Presently we still demand Apple's Rosetta2 to run old x86_64-darwin
executables on the spot, like the initial app launcher
Isabelle2025-1-RC2.app/Isabelle2025-1-RC2 --- that startup-wrapper ensures
that Rosetta2 is already present when external ATPs and SMTs are run later on.
Within the next 1-2 years, I would like to see native arm64-darwin executables
for all Isabelle add-on tools, and make x86_64-darwin optional. Then we will
no longer demand Rosetta2 --- it will be discontinued by Apple after macOS 26.
That might pose a challenge for some old tools: We will need to work on that.
A bit later we could phase out x86_64-darwin altogether, and thus get back to
the subject of this mail: reduce the bulk of the app bundle again, having
just one copy of jdk, vscodium, cvc5, vampire etc.
This also poses the question if Intel-Mac users still exist: We do have our
own test machines as existence proof for that platform, to build and test
executables, but is there anybody else still out there?
Makarius
From: Makarius <makarius@sketis.net>
On 19/11/2025 22:47, Makarius wrote:
On 19/11/2025 20:46, Makarius wrote:
a consolidated release candidate of Isabelle2025-1 (December 2025) is
available from https://isabelle.in.tum.de/website-Isabelle2025-1-RC2
Testing that on macOS, I now see we have a new record in application bundle
size: 3.56 GiB. Thus we are slowly approaching the 6 GiB of MacTeX.
To be more precise, the situation is as follows:
Isabelle2025-1-RC2_macos.tar.gz 1.7G
Isabelle2025-1-RC2.app/ 3.6G
MacTeX.pkg 5.9G
MacTeX installed 9.7G
So we have a little headroom left, before we need to call it "as bulky as MacTeX".
Makarius
From: Lawrence Paulson <lp15@cam.ac.uk>
The 2019 iMacs offered attractive performance and I imagine there could be many floating around, but they don’t support Tahoe.
On 19 Nov 2025, at 21:47, Makarius <makarius@sketis.net> wrote:
This also poses the question if Intel-Mac users still exist: We do have our own test machines as existence proof for that platform, to build and test executables, but is there anybody else still out there?
From: Makarius <makarius@sketis.net>
On 19/11/2025 23:36, Lawrence Paulson wrote:
On 19 Nov 2025, at 21:47, Makarius <makarius@sketis.net> wrote:
This also poses the question if Intel-Mac users still exist: We do have our own test machines as existence proof for that platform, to build and test executables, but is there anybody else still out there?

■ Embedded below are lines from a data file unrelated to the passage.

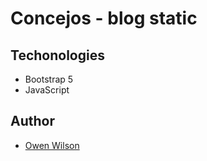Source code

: # Concejos - blog static

## Techonologies

- Bootstrap 5
- JavaScript

## Author

- [Owen Wilson](https://github.com/owenwilson)
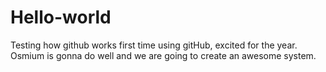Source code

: # Hello-world
Testing how github works
first time using gitHub, excited for the year.
Osmium is gonna do well and we are going to create an awesome system.
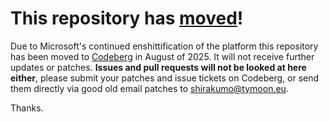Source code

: # This repository has [moved](https://shinmera.com/projects/humbler)!
Due to Microsoft's continued enshittification of the platform this repository has been moved to [Codeberg](https://shinmera.com/projects/humbler) in August of 2025. It will not receive further updates or patches. **Issues and pull requests will not be looked at here either**, please submit your patches and issue tickets on Codeberg, or send them directly via good old email patches to [shirakumo@tymoon.eu](mailto:shirakumo@tymoon.eu).

Thanks.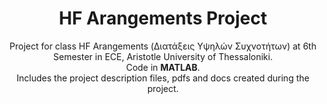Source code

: <H1 align=center> HF Arangements Project </H1>

<p align=center> 
  Project for class HF Arangements (Διατάξεις Υψηλών Συχνοτήτων) at 6th Semester in ECE, Aristotle University of Thessaloniki.<br>
  Code in <b>MATLAB</b>.<br>
  Includes the project description files, pdfs and docs created during the project.<br>
</p>
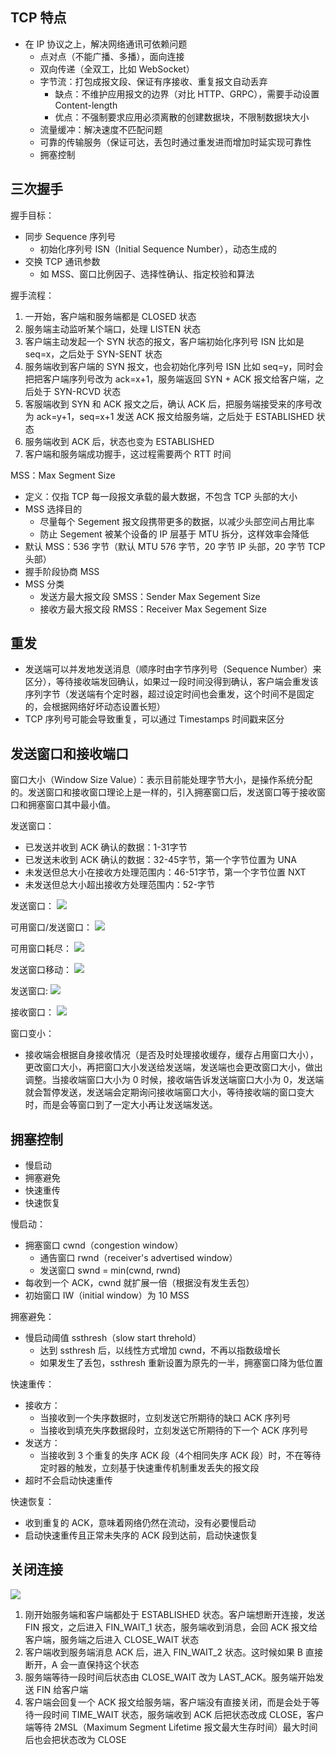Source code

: ## TCP 特点
- 在 IP 协议之上，解决网络通讯可依赖问题
  - 点对点（不能广播、多播），面向连接
  - 双向传递（全双工，比如 WebSocket）
  - 字节流：打包成报文段、保证有序接收、重复报文自动丢弃
    - 缺点：不维护应用报文的边界（对比 HTTP、GRPC），需要手动设置 Content-length
    - 优点：不强制要求应用必须离散的创建数据块，不限制数据块大小
  - 流量缓冲：解决速度不匹配问题
  - 可靠的传输服务（保证可达，丢包时通过重发进而增加时延实现可靠性
  - 拥塞控制

## 三次握手

握手目标：
- 同步 Sequence 序列号
  - 初始化序列号 ISN（Initial Sequence Number），动态生成的
- 交换 TCP 通讯参数
  - 如 MSS、窗口比例因子、选择性确认、指定校验和算法

握手流程：
1. 一开始，客户端和服务端都是 CLOSED 状态
2. 服务端主动监听某个端口，处理 LISTEN 状态
3. 客户端主动发起一个 SYN 状态的报文，客户端初始化序列号 ISN 比如是 seq=x，之后处于 SYN-SENT 状态
4. 服务端收到客户端的 SYN 报文，也会初始化序列号 ISN 比如 seq=y，同时会把把客户端序列号改为 ack=x+1，服务端返回 SYN + ACK 报文给客户端，之后处于 SYN-RCVD 状态
5. 客服端收到 SYN 和 ACK 报文之后，确认 ACK 后，把服务端接受来的序号改为 ack=y+1，seq=x+1 发送 ACK 报文给服务端，之后处于 ESTABLISHED 状态
6. 服务端收到 ACK 后，状态也变为 ESTABLISHED
7. 客户端和服务端成功握手，这过程需要两个 RTT 时间

MSS：Max Segment Size
- 定义：仅指 TCP 每一段报文承载的最大数据，不包含 TCP 头部的大小
- MSS 选择目的
  - 尽量每个 Segement 报文段携带更多的数据，以减少头部空间占用比率
  - 防止 Segement 被某个设备的 IP 层基于 MTU 拆分，这样效率会降低
- 默认 MSS：536 字节（默认 MTU 576 字节，20 字节 IP 头部，20 字节 TCP 头部）
- 握手阶段协商 MSS
- MSS 分类
  - 发送方最大报文段 SMSS：Sender Max Segement Size
  - 接收方最大报文段 RMSS：Receiver Max Segement Size

## 重发

- 发送端可以并发地发送消息（顺序时由字节序列号（Sequence Number）来区分），等待接收端发回确认，如果过一段时间没得到确认，客户端会重发该序列字节（发送端有个定时器，超过设定时间也会重发，这个时间不是固定的，会根据网络好坏动态设置长短）
- TCP 序列号可能会导致重复，可以通过 Timestamps 时间戳来区分

## 发送窗口和接收端口

窗口大小（Window Size Value）：表示目前能处理字节大小，是操作系统分配的。发送窗口和接收窗口理论上是一样的，引入拥塞窗口后，发送窗口等于接收窗口和拥塞窗口其中最小值。

发送窗口：
- 已发送并收到 ACK 确认的数据：1-31字节
- 已发送未收到 ACK 确认的数据：32-45字节，第一个字节位置为 UNA
- 未发送但总大小在接收方处理范围内：46-51字节，第一个字节位置 NXT
- 未发送但总大小超出接收方处理范围内：52-字节

发送窗口：
![](./images/../../images/01.png)

可用窗口/发送窗口：
![](./images/../../images/02.png)

可用窗口耗尽：
![](./images/../../images/03.png)

发送窗口移动：
![](./images/../../images/04.png)

发送窗口:
![](./images/../../images/05.png)

接收窗口：
![](./images/../../images/06.png)


窗口变小：
- 接收端会根据自身接收情况（是否及时处理接收缓存，缓存占用窗口大小），更改窗口大小，再把窗口大小发送给发送端，发送端也会更改窗口大小，做出调整。当接收端窗口大小为 0 时候，接收端告诉发送端窗口大小为 0，发送端就会暂停发送，发送端会定期询问接收端窗口大小，等待接收端的窗口变大时，而是会等窗口到了一定大小再让发送端发送。

## 拥塞控制

- 慢启动
- 拥塞避免
- 快速重传
- 快速恢复

慢启动：
- 拥塞窗口 cwnd（congestion window）
  - 通告窗口 rwnd（receiver's advertised window）
  - 发送窗口 swnd = min(cwnd, rwnd)
- 每收到一个 ACK，cwnd 就扩展一倍（根据没有发生丢包）
- 初始窗口 IW（initial window）为 10 MSS

拥塞避免：
- 慢启动阈值 ssthresh（slow start threhold）
  - 达到 ssthresh 后，以线性方式增加 cwnd，不再以指数级增长
  - 如果发生了丢包，ssthresh 重新设置为原先的一半，拥塞窗口降为低位置

快速重传：
- 接收方：
  - 当接收到一个失序数据时，立刻发送它所期待的缺口 ACK 序列号
  - 当接收到填充失序数据段时，立刻发送它所期待的下一个 ACK 序列号
- 发送方：
  - 当接收到 3 个重复的失序 ACK 段（4个相同失序 ACK 段）时，不在等待定时器的触发，立刻基于快速重传机制重发丢失的报文段
- 超时不会启动快速重传


快速恢复：
- 收到重复的 ACK，意味着网络仍然在流动，没有必要慢启动
- 启动快速重传且正常未失序的 ACK 段到达前，启动快速恢复


##  关闭连接

![](../images/07.png)

1. 刚开始服务端和客户端都处于 ESTABLISHED 状态。客户端想断开连接，发送 FIN 报文，之后进入 FIN_WAIT_1 状态，服务端收到消息，会回 ACK 报文给客户端，服务端之后进入 CLOSE_WAIT 状态
2. 客户端收到服务端消息 ACK 后，进入 FIN_WAIT_2 状态。这时候如果 B 直接断开，A 会一直保持这个状态
3. 服务端等待一段时间后状态由 CLOSE_WAIT 改为 LAST_ACK。服务端开始发送 FIN 给客户端
4. 客户端会回复一个 ACK 报文给服务端，客户端没有直接关闭，而是会处于等待一段时间 TIME_WAIT 状态，服务端收到 ACK 后把状态改成 CLOSE，客户端等待 2MSL（Maximum Segment Lifetime 报文最大生存时间）最大时间后也会把状态改为 CLOSE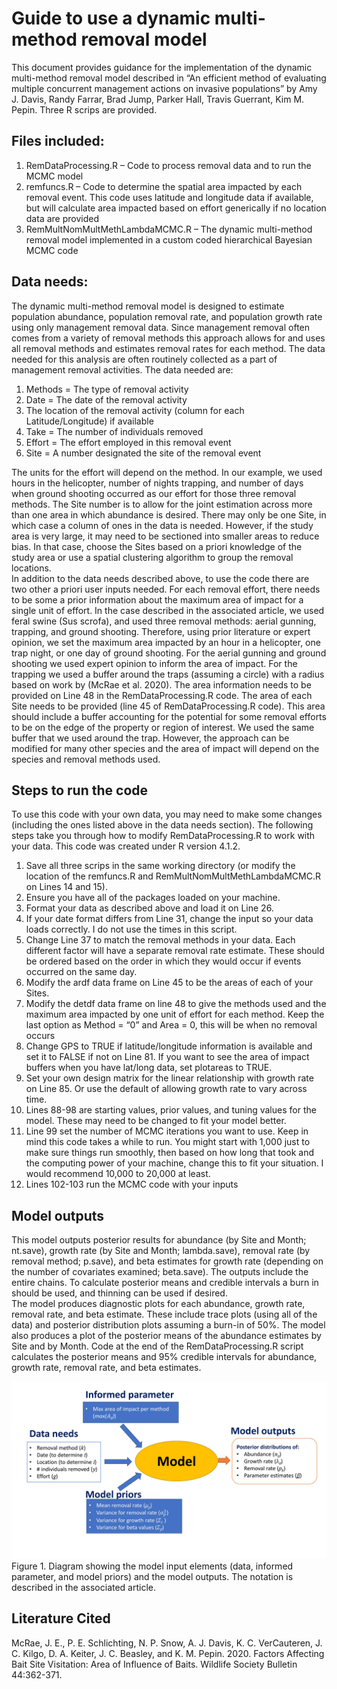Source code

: # Guide to use a dynamic multi-method removal model 

This document provides guidance for the implementation of the dynamic multi-method removal model described in “An efficient method of evaluating multiple concurrent management actions on invasive populations” by Amy J. Davis, Randy Farrar, Brad Jump, Parker Hall, Travis Guerrant, Kim M. Pepin.  Three R scrips are provided. 

## Files included:
1.	RemDataProcessing.R – Code to process removal data and to run the MCMC model
2.	remfuncs.R – Code to determine the spatial area impacted by each removal event. This code uses latitude and longitude data if available, but will calculate area impacted based on effort generically if no location data are provided
3.	RemMultNomMultMethLambdaMCMC.R – The dynamic multi-method removal model implemented in a custom coded hierarchical Bayesian MCMC code

## Data needs:
The dynamic multi-method removal model is designed to estimate population abundance, population removal rate, and population growth rate using only management removal data. Since management removal often comes from a variety of removal methods this approach allows for and uses all removal methods and estimates removal rates for each method. The data needed for this analysis are often routinely collected as a part of management removal activities. The data needed are:
1.	Methods = The type of removal activity
2.	Date = The date of the removal activity
3.	The location of the removal activity (column for each Latitude/Longitude) if available
4.	Take = The number of individuals removed
5.	Effort = The effort employed in this removal event
6.	Site = A number designated the site of the removal event

The units for the effort will depend on the method. In our example, we used hours in the helicopter, number of nights trapping, and number of days when ground shooting occurred as our effort for those three removal methods. The Site number is to allow for the joint estimation across more than one area in which abundance is desired.  There may only be one Site, in which case a column of ones in the data is needed.  However, if the study area is very large, it may need to be sectioned into smaller areas to reduce bias. In that case, choose the Sites based on a priori knowledge of the study area or use a spatial clustering algorithm to group the removal locations.  
In addition to the data needs described above, to use the code there are two other a priori user inputs needed.  For each removal effort, there needs to be some a prior information about the maximum area of impact for a single unit of effort.  In the case described in the associated article, we used feral swine (Sus scrofa), and used three removal methods: aerial gunning, trapping, and ground shooting.  Therefore, using prior literature or expert opinion, we set the maximum area impacted by an hour in a helicopter, one trap night, or one day of ground shooting.  For the aerial gunning and ground shooting we used expert opinion to inform the area of impact.  For the trapping we used a buffer around the traps (assuming a circle) with a radius based on work by (McRae et al. 2020). The area information needs to be provided on Line 48 in the RemDataProcessing.R code.  The area of each Site needs to be provided (line 45 of RemDataProcessing.R code). This area should include a buffer accounting for the potential for some removal efforts to be on the edge of the property or region of interest.  We used the same buffer that we used around the trap.  However, the approach can be modified for many other species and the area of impact will depend on the species and removal methods used. 

## Steps to run the code
To use this code with your own data, you may need to make some changes (including the ones listed above in the data needs section).  The following steps take you through how to modify RemDataProcessing.R to work with your data. This code was created under R version 4.1.2. 
1.	Save all three scrips in the same working directory (or modify the location of the remfuncs.R and RemMultNomMultMethLambdaMCMC.R on Lines 14 and 15).
2.	Ensure you have all of the packages loaded on your machine. 
3.	Format your data as described above and load it on Line 26. 
4.	If your date format differs from Line 31, change the input so your data loads correctly. I do not use the times in this script. 
5.	Change Line 37 to match the removal methods in your data. Each different factor will have a separate removal rate estimate.  These should be ordered based on the order in which they would occur if events occurred on the same day. 
6.	Modify the ardf data frame on Line 45 to be the areas of each of your Sites.
7.	Modify the detdf data frame on line 48 to give the methods used and the maximum area impacted by one unit of effort for each method.  Keep the last option as Method = “0” and Area = 0, this will be when no removal occurs
8.	Change GPS to TRUE if latitude/longitude information is available and set it to FALSE if not on Line 81. If you want to see the area of impact buffers when you have lat/long data, set plotareas to TRUE.
9.	Set your own design matrix for the linear relationship with growth rate on Line 85.  Or use the default of allowing growth rate to vary across time. 
10.	Lines 88-98 are starting values, prior values, and tuning values for the model.  These may need to be changed to fit your model better.
11.	Line 99 set the number of MCMC iterations you want to use.  Keep in mind this code takes a while to run. You might start with 1,000 just to make sure things run smoothly, then based on how long that took and the computing power of your machine, change this to fit your situation. I would recommend 10,000 to 20,000 at least.  
12.	Lines 102-103 run the MCMC code with your inputs

## Model outputs
This model outputs posterior results for abundance (by Site and Month; nt.save), growth rate (by Site and Month; lambda.save), removal rate (by removal method; p.save), and beta estimates for growth rate (depending on the number of covariates examined; beta.save).  The outputs include the entire chains.  To calculate posterior means and credible intervals a burn in should be used, and thinning can be used if desired.  
The model produces diagnostic plots for each abundance, growth rate, removal rate, and beta estimate.  These include trace plots (using all of the data) and posterior distribution plots assuming a burn-in of 50%. The model also produces a plot of the posterior means of the abundance estimates by Site and by Month. 
Code at the end of the RemDataProcessing.R script calculates the posterior means and 95% credible intervals for abundance, growth rate, removal rate, and beta estimates.  

![alt text](https://github.com/AmyJDavis/Dynamic-multi-method-removal-model/blob/main/ModelFlow.jpg?raw=true)
Figure 1. Diagram showing the model input elements (data, informed parameter, and model priors) and the model outputs.  The notation is described in the associated article. 

## Literature Cited
McRae, J. E., P. E. Schlichting, N. P. Snow, A. J. Davis, K. C. VerCauteren, J. C. Kilgo, D. A. Keiter, J. C. Beasley, and K. M. Pepin. 2020. Factors Affecting Bait Site Visitation: Area of Influence of Baits. Wildlife Society Bulletin 44:362-371.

The 2019 iMacs offered attractive performance and I imagine there could be
many floating around, but they don’t support Tahoe.
Yes, Intel Macs will get stuck on macOS 26. It will continue to work for a few
years, and then be discontinued by Apple.
Presently, I would like to get an idea about the timespan we should continue
to support Intel Macs --- meaning that we need keep some of the hardware
around in some basement (even buy new ones).
Makarius
From: Lawrence Paulson <lp15@cam.ac.uk>
Almost the entire Apple product line had moved to ARM chips by April 2021. The exception is the Mac Pro, and I imagine nobody has one of those.
You could always announce "I propose to drop Mac Intel support starting with Isabelle2026", and count how many object. I'd like my Intel iMac but I have to admit, it is getting old.
Larry
On 19 Nov 2025, at 22:43, Makarius <makarius@sketis.net> wrote:
Presently, I would like to get an idea about the timespan we should continue to support Intel Macs --- meaning that we need keep some of the hardware around in some basement (even buy new ones).